Résurgence de l’économie circulaire
L’économie circulaire reprend la hiérarchie des 3RV que sont la réduction à la source, le réemploi et le recyclage. Dans le cas de la construction, cela s’applique aux matériaux, mais aussi au bâtiment lui-même. L’économie circulaire est très à la mode ces temps-ci, mais avant l’ère actuelle du gaspillage, elle a toujours existé. Christophe Huon, ingénieur en sciences et technologies des industries du bois, nous dit que le « réemploi dans le bâtiment est mis en œuvre depuis des milliers d’années ». Sauf que les matériaux et les modes constructifs ont changé. On ne recycle pas du bardeau d’asphalte comme on recyclait un toit en bois ou en ardoises !
Nicolas Bellerose, agent de recherche et de planification et analyste pour les programmes d’aide financière de RECYC-QUÉBEC, fait le point sur les pistes à suivre pour faciliter le recyclage des matériaux de construction. Peut-être qu’une meilleure traçabilité des résidus de CRD aiderait leur recyclage. Peut-être que l’évolution de la réglementation faciliterait aussi l’utilisation des matériaux écosourcés, c’est-à-dire qui incluent une part de matières recyclées. C’est ce que dit Arezki Tagnit-Hamou, professeur au Département de génie civil de l’Université de Sherbrooke, lui qui travaille depuis des années à l’incorporation de poudre de verre dans le ciment.
Plus largement, l’économie circulaire de la construction, c’est aussi la conversion d’un bâtiment plutôt que sa démolition. C’est aussi concevoir un bâtiment pour le déconstruire et pouvoir en extraire des matériaux recyclables plutôt que de le démolir pour n’en sortir que des broyats indistincts qui finiront au site d’enfouissement.
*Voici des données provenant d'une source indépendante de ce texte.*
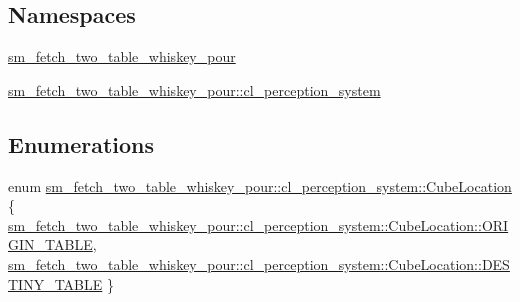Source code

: \subsection*{Namespaces}
\begin{DoxyCompactItemize}
\item 
 \hyperlink{namespacesm__fetch__two__table__whiskey__pour}{sm\+\_\+fetch\+\_\+two\+\_\+table\+\_\+whiskey\+\_\+pour}
\item 
 \hyperlink{namespacesm__fetch__two__table__whiskey__pour_1_1cl__perception__system}{sm\+\_\+fetch\+\_\+two\+\_\+table\+\_\+whiskey\+\_\+pour\+::cl\+\_\+perception\+\_\+system}
\end{DoxyCompactItemize}
\subsection*{Enumerations}
\begin{DoxyCompactItemize}
\item 
enum \hyperlink{namespacesm__fetch__two__table__whiskey__pour_1_1cl__perception__system_a7523acd4abcc84c78d6a15965f9c25b9}{sm\+\_\+fetch\+\_\+two\+\_\+table\+\_\+whiskey\+\_\+pour\+::cl\+\_\+perception\+\_\+system\+::\+Cube\+Location} \{ \hyperlink{namespacesm__fetch__two__table__whiskey__pour_1_1cl__perception__system_a7523acd4abcc84c78d6a15965f9c25b9ae5ee34c3ef8ec4a46a00a218416c7b1d}{sm\+\_\+fetch\+\_\+two\+\_\+table\+\_\+whiskey\+\_\+pour\+::cl\+\_\+perception\+\_\+system\+::\+Cube\+Location\+::\+O\+R\+I\+G\+I\+N\+\_\+\+T\+A\+B\+LE}, 
\hyperlink{namespacesm__fetch__two__table__whiskey__pour_1_1cl__perception__system_a7523acd4abcc84c78d6a15965f9c25b9acdc3fdda18904b4a1ac0be036c86f973}{sm\+\_\+fetch\+\_\+two\+\_\+table\+\_\+whiskey\+\_\+pour\+::cl\+\_\+perception\+\_\+system\+::\+Cube\+Location\+::\+D\+E\+S\+T\+I\+N\+Y\+\_\+\+T\+A\+B\+LE}
 \}
\end{DoxyCompactItemize}
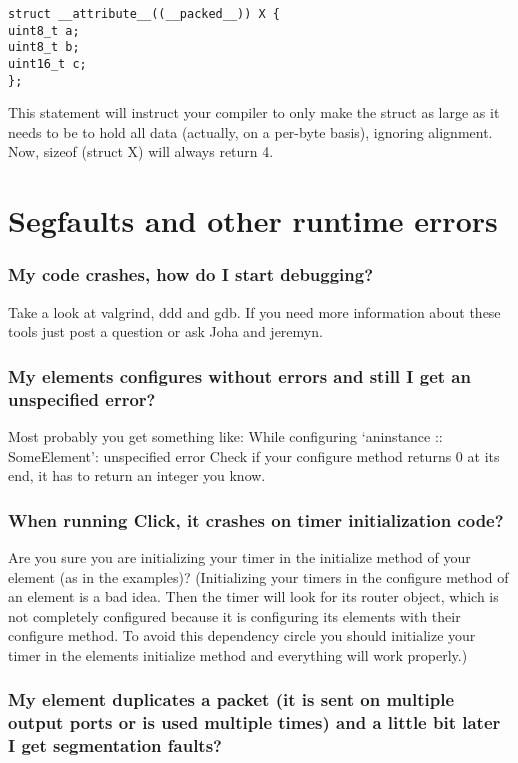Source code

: \documentclass[a4paper]{article}
\begin{document}
\begin{lstlisting}
struct __attribute__((__packed__)) X {
uint8_t a;
uint8_t b;
uint16_t c;
};
\end{lstlisting}

This statement will instruct your compiler to only make the struct as large as it needs to be to hold all data (actually, on a per-byte basis), ignoring alignment. Now, sizeof (struct X) will always return 4.

\section{Segfaults and other runtime errors}

\subsubsection*{My code crashes, how do I start debugging?}

Take a look at valgrind, ddd and gdb. If you need more information about
these tools just post a question or ask Joha and jeremyn.

\subsubsection*{My elements configures without errors and still I get an unspecified
error?}

Most probably you get something like: While configuring `aninstance ::
SomeElement': unspecified error Check if your configure method returns 0
at its end, it has to return an integer you know.

\subsubsection*{When running Click, it crashes on timer initialization code?}

Are you sure you are initializing your timer in the initialize method of
your element (as in the examples)? (Initializing your timers in the
configure method of an element is a bad idea. Then the timer will look
for its router object, which is not completely configured because it is
configuring its elements with their configure method. To avoid this
dependency circle you should initialize your timer in the elements
initialize method and everything will work properly.)

\subsubsection*{My element duplicates a packet (it is sent on multiple output ports or
is used multiple times) and a little bit later I get segmentation
faults?}
\end{document}
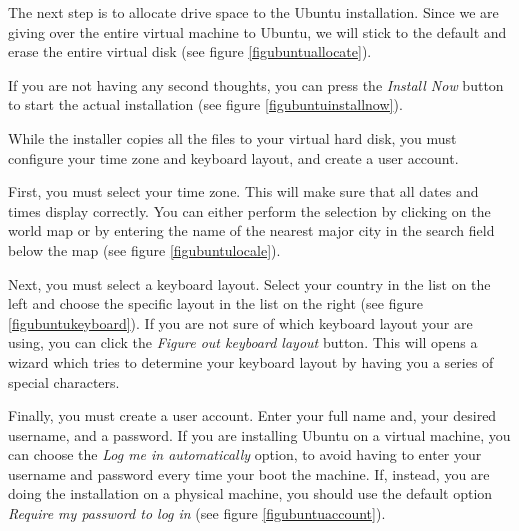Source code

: \documentclass[draft,ebook,10pt,twoside,openright]{memoir}
\begin{document}

The next step is to allocate drive space to the Ubuntu installation. Since we are giving over the entire virtual machine to Ubuntu, we will stick to the default and erase the entire virtual disk (see figure \ref{figubuntuallocate}).


If you are not having any second thoughts, you can press the \emph{Install Now} button to start the actual installation (see figure \ref{figubuntuinstallnow}).


While the installer copies all the files to your virtual hard disk, you must configure your time zone and keyboard layout, and create a user account.

First, you must select your time zone. This will make sure that all dates and times display correctly. You can either perform the selection by clicking on the world map or by entering the name of the nearest major city in the search field below the map (see figure \ref{figubuntulocale}).


Next, you must select a keyboard layout. Select your country in the list on the left and choose the specific layout in the list on the right (see figure \ref{figubuntukeyboard}). If you are not sure of which keyboard layout your are using, you can click the \emph{Figure out keyboard layout} button. This will opens a wizard which tries to determine your keyboard layout by having you a series of special characters.


Finally, you must create a user account. Enter your full name and, your desired username, and a password. If you are installing Ubuntu on a virtual machine, you can choose the \emph{Log me in automatically} option, to avoid having to enter your username and password every time your boot the machine. If, instead, you are doing the installation on a physical machine, you should use the default option \emph{Require my password to log in} (see figure \ref{figubuntuaccount}).
\end{document}
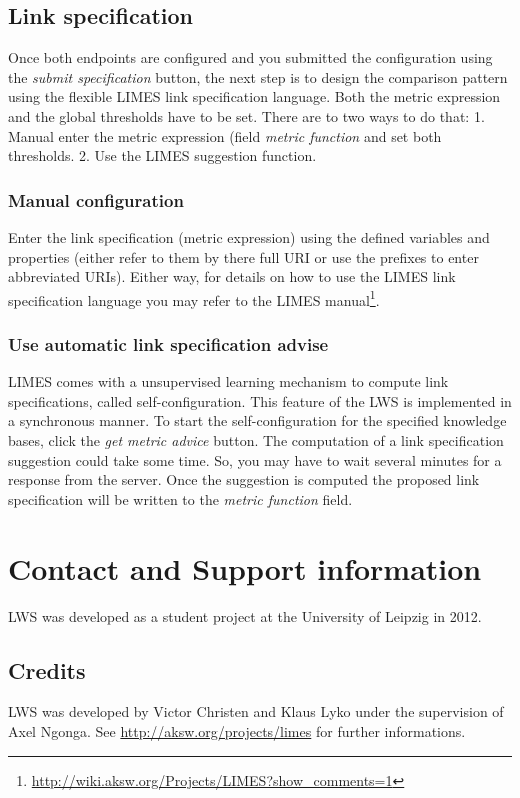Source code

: \documentclass{article}
\begin{document}
\subsection{Link specification}
Once both endpoints are configured and you submitted the configuration using the \textit{submit specification}  button, the next step is to design the comparison pattern using the flexible LIMES link specification language. Both the metric expression and the global thresholds have to be set. There are to two ways to do that: 1. Manual enter the metric expression (field \textit{metric function} and set both thresholds. 2. Use the LIMES suggestion function.\\
\subsubsection{Manual configuration}
Enter the link specification (metric expression) using the defined variables and properties (either refer to them by there full URI or use the prefixes to enter abbreviated URIs). Either way, for details on how to use the LIMES link specification language you may refer to the LIMES manual\footnote{\url{http://wiki.aksw.org/Projects/LIMES?show_comments=1}}.
\subsubsection{Use automatic link specification advise}
LIMES comes with a unsupervised learning mechanism to compute link specifications, called self-configuration. This feature of the LWS is implemented in a synchronous manner. To start the self-configuration for the specified knowledge bases, click the \textit{get metric advice} button. The computation of a link specification suggestion could take some time. So, you may have to wait several minutes for a response from the server. Once the suggestion is computed the proposed link specification will be written to the \textit{metric function} field.

\section{Contact and Support information}
LWS was developed as a student project at the University of Leipzig in 2012.

\subsection{Credits}
LWS was developed by Victor Christen and Klaus Lyko under the supervision of Axel Ngonga. See \url{http://aksw.org/projects/limes} for further informations.
\end{document}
Ce sont des pistes de réflexion du Centre d’études et de recherches intersectorielles en économie circulaire (CERIEC) et développées par Hortense Montoux, chargée de projet à l’École de technologie supérieure (ÉTS).
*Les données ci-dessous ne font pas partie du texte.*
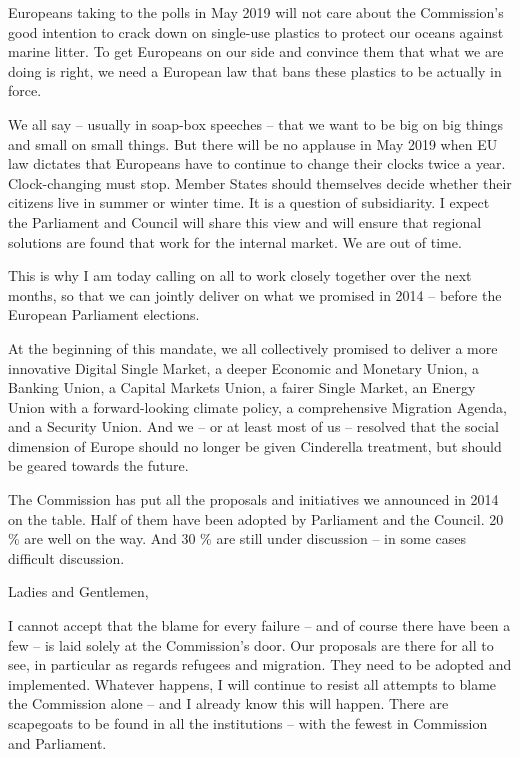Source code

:\documentclass[a4paper,11pt]{article}
\begin{document}
Europeans taking to the polls in May 2019 will not care about the Commission's good intention to crack down on single-use plastics to protect our oceans against marine litter. To get Europeans on our side and convince them that what we are doing is right, we need a European law that bans these plastics to be actually in force.

We all say – usually in soap-box speeches – that we want to be big on big things and small on small things. But there will be no applause in May 2019 when EU law dictates that Europeans have to continue to change their clocks twice a year. Clock-changing must stop. Member States should themselves decide whether their citizens live in summer or winter time. It is a question of subsidiarity. I expect the Parliament and Council will share this view and will ensure that regional solutions are found that work for the internal market. We are out of time.

This is why I am today calling on all to work closely together over the next months, so that we can jointly deliver on what we promised in 2014 – before the European Parliament elections.

At the beginning of this mandate, we all collectively promised to deliver a more innovative Digital Single Market, a deeper Economic and Monetary Union, a Banking Union, a Capital Markets Union, a fairer Single Market, an Energy Union with a forward-looking climate policy, a comprehensive Migration Agenda, and a Security Union. And we – or at least most of us – resolved that the social dimension of Europe should no longer be given Cinderella treatment, but should be geared towards the future.

The Commission has put all the proposals and initiatives we announced in 2014 on the table. Half of them have been adopted by Parliament and the Council. 20 \% are well on the way. And 30 \% are still under discussion – in some cases difficult discussion.

Ladies and Gentlemen,

I cannot accept that the blame for every failure – and of course there have been a few – is laid solely at the Commission's door. Our proposals are there for all to see, in particular as regards refugees and migration. They need to be adopted and implemented. Whatever happens, I will continue to resist all attempts to blame the Commission alone – and I already know this will happen. There are scapegoats to be found in all the institutions – with the fewest in Commission and Parliament.
\end{document}
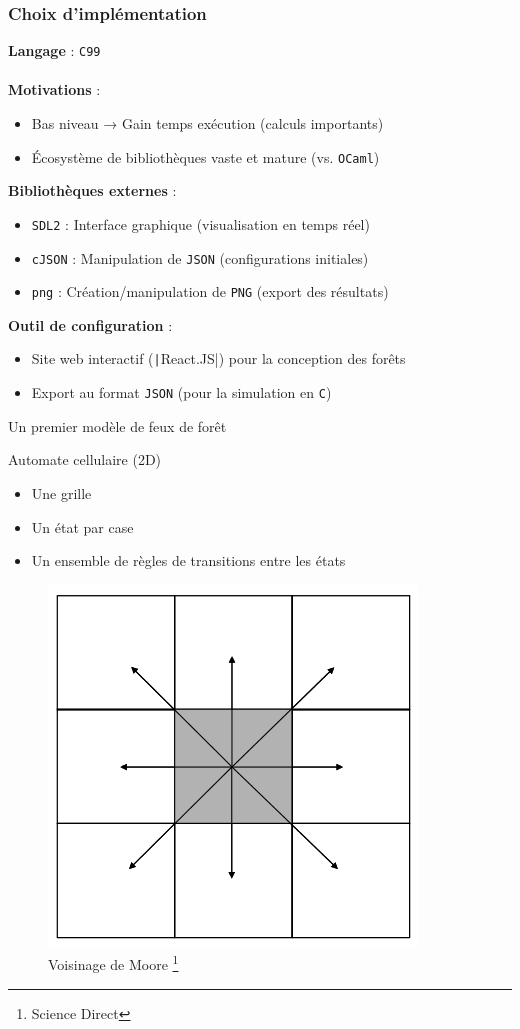 \documentclass{beamer}
\begin{document}
\begin{frame}
    \frametitle{Choix d'implémentation \hyperlink{jump}{\beamerbutton{ }} \hypertarget{3}{\beamerbutton{ }}}
   
\textbf{Langage} : \texttt{C99} \\ \\
\textbf{Motivations} :
\begin{itemize}
    \item Bas niveau → Gain temps exécution (calculs importants)
    \item Écosystème de bibliothèques vaste et mature (vs. \texttt{OCaml})
\end{itemize}

\textbf{Bibliothèques externes} :
\begin{itemize}
    \item \texttt{SDL2} : Interface graphique (visualisation en temps réel)
    \item \texttt{cJSON} : Manipulation de \texttt{JSON} (configurations initiales)
    \item \texttt{png} : Création/manipulation de \texttt{PNG} (export des résultats)
\end{itemize}

\textbf{Outil de configuration} :
\begin{itemize}
    \item Site web interactif (\texttt|React.JS|) pour la conception des forêts
    \item Export au format \texttt{JSON} (pour la simulation en \texttt{C})
\end{itemize}
\end{frame}

\begin{frame}{Un premier modèle de feux de forêt \hyperlink{jump}{\beamerbutton{ }} \hypertarget{4}{\beamerbutton{ }}}
    \begin{block}{Automate cellulaire (2D)}
        \begin{itemize}
            \item Une grille
            \item Un état par case
            \item Un ensemble de règles de transitions entre les états
        \end{itemize}
    \end{block}

    \begin{figure}
        \centering
        \includegraphics[width=0.25\linewidth]{pictures/moore.png}
        \caption{Voisinage de Moore {\footnote{Science Direct}}}
        \label{fig:enter-label}
    \end{figure}
\end{frame}
\end{document}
Blocs de terre compressée fabriqués de déblais. Source : Cycle Terre
La renaissance des matériaux naturels
Les matériaux naturels peuvent être biosourcés ou géosourcés. Là aussi, on semble les redécouvrir alors que, de tout temps, l’Humain a construit sa hutte, sa cabane, sa maison avec du bois, des fibres végétales, de la pierre, de la terre. Même aujourd’hui, nous apprend l’architecte Paul-Emmanuel Loiret, « un tiers de la population mondiale habite dans un bâtiment en terre ». Nul besoin d’aller dans les exotiques contrées du Sud pour en trouver. En France, des maisons traditionnellement construites en pisé sont toujours debout. Mais avec les nouvelles connaissances, ces matériaux se modernisent et les règles de mise en œuvre se précisent. Paul-Emmanuel Loiret, président de Cycle-Terre, raconte l’histoire de ce projet qui consiste à récupérer la terre des déblais de construction des chantiers parisiens pour en fabriquer des blocs de terre compressée et construire de nouveaux bâtiments. Ici, les stratégies de l’économie circulaire et des matériaux naturels se rejoignent.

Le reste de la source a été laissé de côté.